We can read the documentation a bit more, and find [this section](https://www.eia.gov/opendata/documentation.php#Frequency) talking about:

> Facets enable us to filter the data of concern to us, shrinking the size of the returns to a more manageable size.
>
> For example, our retail sales of electricity has the location and sector facets.
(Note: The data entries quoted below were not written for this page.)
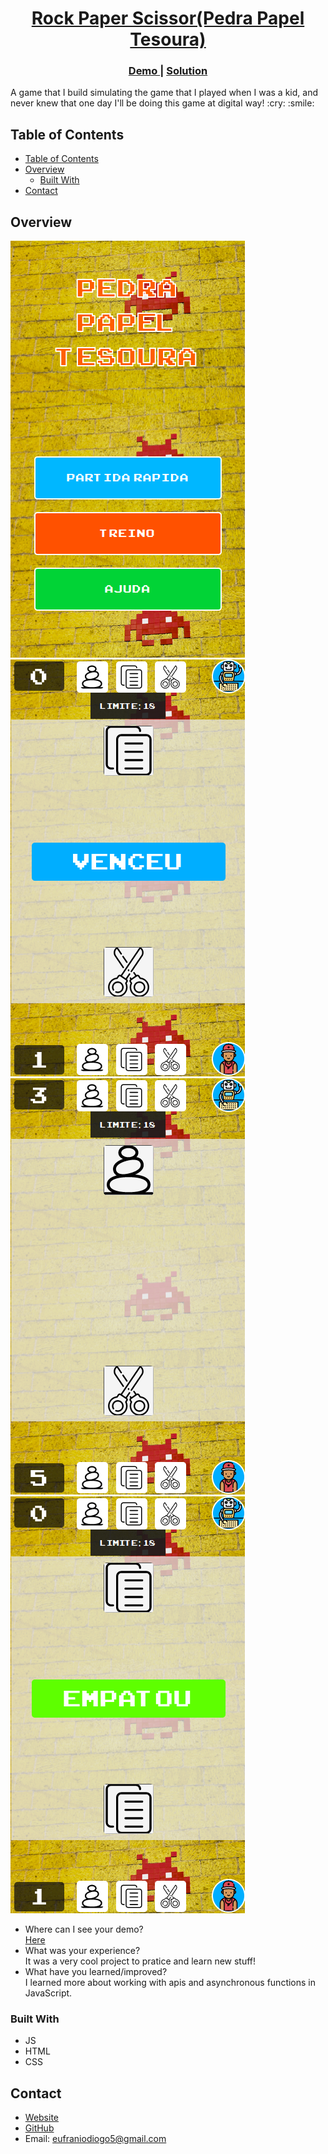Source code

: <!-- Please update value in the {}  -->

<h1 align="center"><a href="https://eufraniodiogo.github.io/Rock-Paper-Scissor">Rock Paper Scissor(Pedra Papel Tesoura)</a></h1>
<div align="center">
  <h3>
    <a href="https://eufraniodiogo.github.io/Weather-App">
      Demo
    </a>
    <span> | </span>
    <a href="https://github.com/EufranioDiogo/Weather-App">
      Solution
    </a>
  </h3>
</div>

<p>A game that I build simulating the game that I played when I was a kid, and never knew that one day I'll be doing this game at digital way! :cry: :smile: </p>

## Table of Contents

- [Table of Contents](#table-of-contents)
- [Overview](#overview)
  - [Built With](#built-with)
- [Contact](#contact)

<!-- OVERVIEW -->

## Overview

![screenshot1](IMG/MainScreen.png)
![screenshot2](IMG/Win.png)
![screenshot3](IMG/Normal.png)
![screenshot4](IMG/Empate.png)

- Where can I see your demo?<br>
  [Here](https://eufraniodiogo.github.io/Rock-Paper-Scissor)
- What was your experience?<br>
  It was a very cool project to pratice and learn new stuff!
- What have you learned/improved?<br>
  I learned more about working with apis and asynchronous functions in JavaScript.


### Built With

<!-- This section should list any major frameworks that you built your project using. Here are a few examples.-->

- JS
- HTML
- CSS

## Contact

- [Website](https://eufraniodiogo.github.io)
- [GitHub](https://github.com/EufranioDiogo)
- Email: eufraniodiogo5@gmail.com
If we query the route (without specifying /data), the API will tell us the facets that are relevant to that route.

In [None]:
facility_fuels_metadata.json()["response"]

In [None]:
gas_only = requests.get(
    f"{base_url}/facility-fuel/data?data[]=generation&facets[fuel2002][]=gas&api_key={api_key}"
)

In [None]:
gas_only = requests.get(
    f"{base_url}/facility-fuel/data",
    params={
        "data[]": "generation",
        "facets[fuel2002][]": "gas",
        "api_key": api_key
    },
)

gas_only.json()

In [None]:
fueltypes = requests.get(f"{base_url}/facility-fuel/facet/fuel2002?api_key={api_key}").json()

fueltypes

In [None]:
gas_only = requests.get(
    f"{base_url}/facility-fuel/data",
    params={
        "data[]": "generation",
        "facets[fuel2002][]": "NG",
        "api_key": api_key
    },
)

gas_only.json()

### Challenge: putting it all together

So we've handled the fuel type - let's split into breakout groups to handle the other issues with the data:

* we would like to filter this to Colorado data only
* we would like to filter this to data for 2020, 2021, 2022, and 2023
* we would like the data to be reported yearly, not monthly

For each group, pick one of those bullets and follow these steps:

1. Look at the metadata. See what parameters might help you get the right data back.
2. Figure out what values you want to pass in.
3. Try doing that and see if it fixed the problem.

Once we're all done we can come back and make the full API request together.

### Solution

### Key points

* Many functions in the `pandas.read_*` family can read tabular data from remote servers & cloud storage as if it was on your local computer
* `requests` can get data that's not in the right shape for `pandas.read_*`; you'll have to do the translation from their response format into `pandas.DataFrame` yourself
* web APIs are just collections of fancy URLs, which you can interact with via `requests`
* to learn an API, you need to be able to read the documentation and experiment with the API to see how it responds.